# Work to complete
Show all lines below holding the string "Read".

Saved data entries:
——

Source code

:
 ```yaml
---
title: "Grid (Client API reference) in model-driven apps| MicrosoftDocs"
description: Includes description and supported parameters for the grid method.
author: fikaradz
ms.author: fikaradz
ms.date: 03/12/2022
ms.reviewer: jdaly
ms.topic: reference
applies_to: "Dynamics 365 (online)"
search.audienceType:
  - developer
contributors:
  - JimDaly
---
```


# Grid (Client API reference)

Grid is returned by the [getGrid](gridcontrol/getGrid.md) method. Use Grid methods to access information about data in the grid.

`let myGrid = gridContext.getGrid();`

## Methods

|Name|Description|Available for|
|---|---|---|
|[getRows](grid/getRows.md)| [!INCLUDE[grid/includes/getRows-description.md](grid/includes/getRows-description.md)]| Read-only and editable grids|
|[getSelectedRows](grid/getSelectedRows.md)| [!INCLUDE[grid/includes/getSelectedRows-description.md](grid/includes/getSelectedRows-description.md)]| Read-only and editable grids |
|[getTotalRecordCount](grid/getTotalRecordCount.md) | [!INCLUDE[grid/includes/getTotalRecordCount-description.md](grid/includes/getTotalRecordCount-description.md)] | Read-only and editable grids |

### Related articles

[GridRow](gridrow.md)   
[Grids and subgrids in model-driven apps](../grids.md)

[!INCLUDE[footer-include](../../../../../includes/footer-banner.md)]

——

# Answer to the exercise
|[getRows](grid/getRows.md)| [!INCLUDE[grid/includes/getRows-description.md](grid/includes/getRows-description.md)]| Read-only and editable grids|
|[getSelectedRows](grid/getSelectedRows.md)| [!INCLUDE[grid/includes/getSelectedRows-description.md](grid/includes/getSelectedRows-description.md)]| Read-only and editable grids |
|[getTotalRecordCount](grid/getTotalRecordCount.md) | [!INCLUDE[grid/includes/getTotalRecordCount-description.md](grid/includes/getTotalRecordCount-description.md)] | Read-only and editable grids |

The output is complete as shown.